The goals of the organization are to:
1). Identify opportunities and trends in high-growth, emerging and economically critical industries, and occupations, and
2). Estimate the gap between labor market demand, available training, and existing or future workers.
In addition to workforce demands, the LMIC analyzes social barriers that prevent students from continuing their education. By addressing student’s basic needs such as child care, food, and transportation, the LMIC hopes to help students focus on their courses so that they can be prepared to enter the workforce.
Research Question
For the purpose of this study, the crux of the research asks: “How might we (HMW) leverage the Labor Market Intelligence Center to create a sustainable impact in Dallas County?” Our HMW question frames our design challenge and sets the foundation for our design research.
Human-Centered Design
“Human-Centered Design offers problem solvers of any background a chance to design with communities, to deeply understand the people we’re looking to serve, to dream up scores of ideas, and to create innovative new solutions rooted in people’s actual needs” (IDEO 09).
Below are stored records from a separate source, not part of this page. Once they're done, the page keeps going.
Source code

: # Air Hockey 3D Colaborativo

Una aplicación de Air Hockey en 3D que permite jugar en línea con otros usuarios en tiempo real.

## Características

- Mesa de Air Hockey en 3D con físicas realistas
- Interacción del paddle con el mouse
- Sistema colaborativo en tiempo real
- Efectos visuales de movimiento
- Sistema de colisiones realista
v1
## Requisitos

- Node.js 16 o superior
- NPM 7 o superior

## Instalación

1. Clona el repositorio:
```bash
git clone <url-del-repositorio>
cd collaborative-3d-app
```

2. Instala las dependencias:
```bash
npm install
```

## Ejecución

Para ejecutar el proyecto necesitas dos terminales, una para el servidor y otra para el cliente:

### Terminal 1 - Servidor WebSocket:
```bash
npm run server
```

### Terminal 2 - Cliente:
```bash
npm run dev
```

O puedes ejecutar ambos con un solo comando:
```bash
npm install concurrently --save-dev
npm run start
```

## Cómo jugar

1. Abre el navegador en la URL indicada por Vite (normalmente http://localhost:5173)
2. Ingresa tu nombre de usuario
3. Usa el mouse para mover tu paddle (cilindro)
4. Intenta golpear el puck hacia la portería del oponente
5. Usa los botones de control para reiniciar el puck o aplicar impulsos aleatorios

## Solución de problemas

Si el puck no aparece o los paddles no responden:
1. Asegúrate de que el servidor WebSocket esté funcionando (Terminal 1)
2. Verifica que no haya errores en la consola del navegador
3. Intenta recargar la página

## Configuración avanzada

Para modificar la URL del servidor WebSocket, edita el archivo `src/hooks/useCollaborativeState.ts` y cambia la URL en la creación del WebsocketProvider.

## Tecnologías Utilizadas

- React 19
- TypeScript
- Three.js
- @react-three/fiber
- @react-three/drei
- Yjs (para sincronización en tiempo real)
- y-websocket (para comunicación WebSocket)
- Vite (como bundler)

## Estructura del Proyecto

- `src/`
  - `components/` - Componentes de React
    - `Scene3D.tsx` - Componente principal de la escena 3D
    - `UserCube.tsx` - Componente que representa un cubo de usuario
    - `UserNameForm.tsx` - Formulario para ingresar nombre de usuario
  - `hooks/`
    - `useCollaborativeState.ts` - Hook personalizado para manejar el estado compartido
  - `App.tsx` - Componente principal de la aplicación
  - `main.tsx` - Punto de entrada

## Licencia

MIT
For this project, we structured our approach around the seven-circle process as shown above. While our process isn’t perfectly linear, our roadmap to creative problem solving has helped us explain how we tackled our design challenge and the solutions we designed:
Define: Address the problem at hand by analyzing our How Might We statement.
Understand: Identify patterns of behavior and pain points for the LMIC. This was completed through primary interviews and secondary research.
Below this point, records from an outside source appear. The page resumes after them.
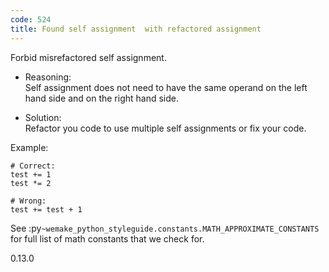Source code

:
 ```yaml
---
code: 524
title: Found self assignment  with refactored assignment
---
```


Forbid misrefactored self assignment.

  - Reasoning:  
    Self assignment does not need to have the same operand on the left
    hand side and on the right hand side.

  - Solution:  
    Refactor you code to use multiple self assignments or fix your code.

Example:

    # Correct:
    test += 1
    test *= 2
    
    # Wrong:
    test += test + 1

See :py`~wemake_python_styleguide.constants.MATH_APPROXIMATE_CONSTANTS`
for full list of math constants that we check for.

<div class="versionadded">

0.13.0

</div>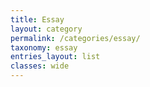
 ```yaml
---
title: Essay
layout: category
permalink: /categories/essay/
taxonomy: essay
entries_layout: list
classes: wide
---
```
Redefine: Synthesize all the information we gathered to create insights and themes.
Imagine: Brainstorm as many ideas as we can based on what we learned from our observations and experiences.
Make: Make sense of information by creating multiple prototypes and receiving actionable feedback from the LMIC.
Test: Bring our design ideas to life by rapid prototyping and testing.
Tell: Finalize the potential design solution and tell how it will create sustainable impact for the LMIC.
Series of Prototypes and Learnings
Based on our findings, our team felt most strongly about creating a success metric system for the LMIC to measure organizational performance and impact. We also wanted to test a customer feedback survey so that the LMIC could hear directly from customers and gain testimonials on the data that they delivered to their clients.
To begin to expand on our success metric system, we extensively researched success metrics that would be important for the LMIC to measure their performance. Our team decided on these key metrics:
Our Design Solution
Our team designed a multipart feedback system that allows the LMIC to evaluate their organizational successes through the analytics platform Power BI, a customer survey through Qualtrics to generate meaningful feedback, an auto-response email to redirect customers to their online request form, and dashboards to communicate their value through storytelling. This new approach allows them to show and share their successes to prove their value to Dallas College, future customers, and themselves. By examining these metrics they will be able to assess their own shortcomings and improve the quality of their work, as well as the data that they provide.